Figure 1. AutoN resembles the histone H4 tail basic patch and restricts ISWI ATPase activity

a, Alignment of ISWI (Drosophila) and the histone H4 N-terminus, with the basic patch depicted. b, ISWI protein and domains/regions, including ATPase, HAND-SANT-SLIDE (HSS), and new functional regions (AutoN and NegC), with zoom of AutoN alignments for ISWI orthologs: Drosophila (dm), Xenopus (xl), human, and Saccharomyces cerevisiae (sc). c, Mutation of AutoN (2RA) hyperactivates ISWI ATPase activity and bypasses H4 tail stimulation by peptides. Values, mean of ≥3 experiments, normalized to ISWI^wt with DNA. Error bars +/− s.e.m. d, AutoN (2RA) mutation stimulates ISWI ATPase activity with mononucleosomes: native (wt), H4 tailless/globular (g4), or basic patch mutations (A17A19). Color code (inset) reflects nucleosome sliding activity (in Figure 2c,d). Values, mean of ≥3 experiments, normalized to ISWI^wt. Error bars +/− s.e.m.
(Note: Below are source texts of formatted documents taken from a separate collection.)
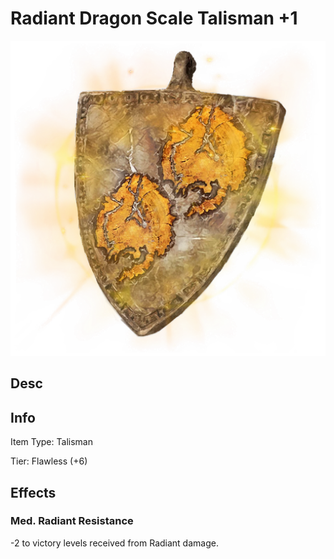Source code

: # Radiant Dragon Scale Talisman +1

![Copyrighted Image](RadiantDragonScaleTalisman+1.png)

## Desc

## Info

Item Type: Talisman

Tier: Flawless (+6)

## Effects

### Med. Radiant Resistance

-2 to victory levels received from Radiant damage.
Figure 2. AutoN mutation (ISWI^2RA) increases DNA translocation and nucleosome sliding

a, Comparative DNA translocation activity (see Supplementary Fig. 2) of ISWI derivatives. Translocation generates supercoiled topoisomers (SC). b, Comparative sliding of extended nucleosomes by ISWI derivatives, as a time course, and c, their reliance on H4 tail epitopes, in titration series. d, Comparative sliding activity on core nucleosomes reveals a reliance on H4 tail epitopes. For b and d, enzyme:substrate molar ratio is 1:2.
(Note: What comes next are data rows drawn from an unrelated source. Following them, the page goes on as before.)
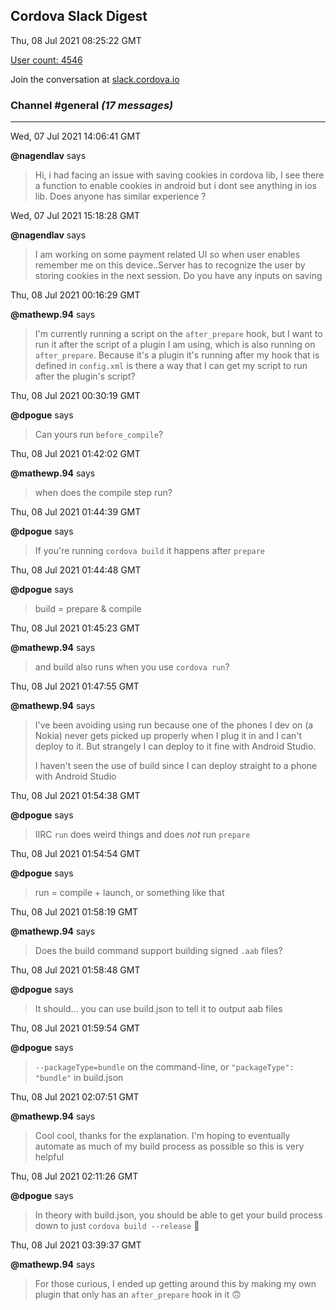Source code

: ## Cordova Slack Digest
Thu, 08 Jul 2021 08:25:22 GMT

[User count: 4546](https://cordova.slack.com/)


Join the conversation at [slack.cordova.io](http://slack.cordova.io/)

### __Channel #general__ _(17 messages)_
---

Wed, 07 Jul 2021 14:06:41 GMT

__@nagendlav__ says 
> Hi, i had facing an issue with saving cookies in cordova lib, I see there a function to enable cookies in android but i dont see anything in ios lib.  Does anyone has similar experience ?
> 

Wed, 07 Jul 2021 15:18:28 GMT

__@nagendlav__ says 
> I am working on some payment related UI so when user enables remember me on this device..Server has to recognize the user by storing cookies in the next session. Do you have any inputs on saving
> 

Thu, 08 Jul 2021 00:16:29 GMT

__@mathewp.94__ says 
> I'm currently running a script on the `after_prepare` hook, but I want to run it after the script of a plugin I am using, which is also running on `after_prepare`. Because it's a plugin it's running after my hook that is defined in `config.xml` is there a way that I can get my script to run after the plugin's script?
> 

Thu, 08 Jul 2021 00:30:19 GMT

__@dpogue__ says 
> Can yours run `before_compile`?
> 

Thu, 08 Jul 2021 01:42:02 GMT

__@mathewp.94__ says 
> when does the compile step run?
> 

Thu, 08 Jul 2021 01:44:39 GMT

__@dpogue__ says 
> If you're running `cordova build` it happens after `prepare`
> 

Thu, 08 Jul 2021 01:44:48 GMT

__@dpogue__ says 
> build = prepare &amp; compile
> 

Thu, 08 Jul 2021 01:45:23 GMT

__@mathewp.94__ says 
> and build also runs when you use `cordova run`?
> 

Thu, 08 Jul 2021 01:47:55 GMT

__@mathewp.94__ says 
> I've been avoiding using run because one of the phones I dev on (a Nokia) never gets picked up properly when I plug it in and I can't deploy to it. But strangely I can deploy to it fine with Android Studio.
> 
> I haven't seen the use of build since I can deploy straight to a phone with Android Studio
> 

Thu, 08 Jul 2021 01:54:38 GMT

__@dpogue__ says 
> IIRC `run` does weird things and does *not* run `prepare`
> 

Thu, 08 Jul 2021 01:54:54 GMT

__@dpogue__ says 
> run = compile + launch, or something like that
> 

Thu, 08 Jul 2021 01:58:19 GMT

__@mathewp.94__ says 
> Does the build command support building signed `.aab` files?
> 

Thu, 08 Jul 2021 01:58:48 GMT

__@dpogue__ says 
> It should... you can use build.json to tell it to output aab files
> 

Thu, 08 Jul 2021 01:59:54 GMT

__@dpogue__ says 
> `--packageType=bundle` on the command-line, or `"packageType": "bundle"` in build.json
> 

Thu, 08 Jul 2021 02:07:51 GMT

__@mathewp.94__ says 
> Cool cool, thanks for the explanation. I'm hoping to eventually automate as much of my build process as possible so this is very helpful
> 

Thu, 08 Jul 2021 02:11:26 GMT

__@dpogue__ says 
> In theory with build.json, you should be able to get your build process down to just `cordova build --release` 🙂
> 

Thu, 08 Jul 2021 03:39:37 GMT

__@mathewp.94__ says 
> For those curious, I ended up getting around this by making my own plugin that only has an `after_prepare` hook in it 🙃
>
Figure 3. NegC inhibits the coupling of ATP hydrolysis to DNA translocation, and nucleosome sliding

a, NegC conservation in ISWI orthologs. ISWI protein, with zoomed alignment of NegC from ISWI orthologs: Drosophila (dm), Xenopus (xl), human, and Saccharomyces cerevisiae (sc). b, Modelisation of ISWI^ΔC697 showing NegC (orange) traversing the cleft (red dash line) from the ATPase lobe #2 (blue) to ATPase lobe #1 (green). Model generated using Phyre; depicted with PyMol. c, The AutoN/2RA mutation elicits robust DNA-dependent ATPase activity independent of the HSS. Values, mean of three experiments, normalized to ISWI^wt, with 200bp DNA fragment. Error bars +/− s.e.m. d, Deletion of NegC via truncation restores DNA translocation. e, Impact of NegC region on sliding activities of core and extended nucleosomes (and H4 tailless versions). ATPase activities (values, colored by impact on sliding: high (green), moderate/low (orange), absent (red)). Enzyme:substrate molar ratio 1:2 . B (Buffer).
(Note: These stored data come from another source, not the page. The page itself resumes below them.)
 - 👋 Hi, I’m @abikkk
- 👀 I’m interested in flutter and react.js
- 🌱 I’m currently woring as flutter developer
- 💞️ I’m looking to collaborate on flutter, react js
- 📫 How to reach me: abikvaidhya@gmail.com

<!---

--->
Figure 4. Expression of ISWI derivatives in vivo, and regulation model for ISWI

a, Isw1 lacking AutoN and NegC regulation greatly impairs growth of an S. cerevisiae strain sensitized for chromatin misregulation (rsc7Δ). Isw1 derivatives expressed in an isw1Δ rsc7Δ [p RSC7⁺.URA3] strain. 5-FOA enforces the loss of the URA3-marked RSC7⁺ plasmid, imposing a rsc7Δ genotype. b, Logic of ISWI ATPase regulation. The ISWI ATPase activity is positively regulated by DNA in the ATPase cleft. ISWI is also negatively regulated by two intrinsic domains: AutoN and NegC. AutoN inhibits the ATP hydrolysis rate, and is relieved by the basic patch (R17-R19) of the H4 tail, whereas NegC inhibits ATPase coupling to DNA translocation, and is relieved by the HSS domain binding to sufficient extranucleosomal DNA: defining the ‘inhibition of inhibition’ mode of ISWI regulation. (Note: an additional lysine (H4K12) also promotes coupling.)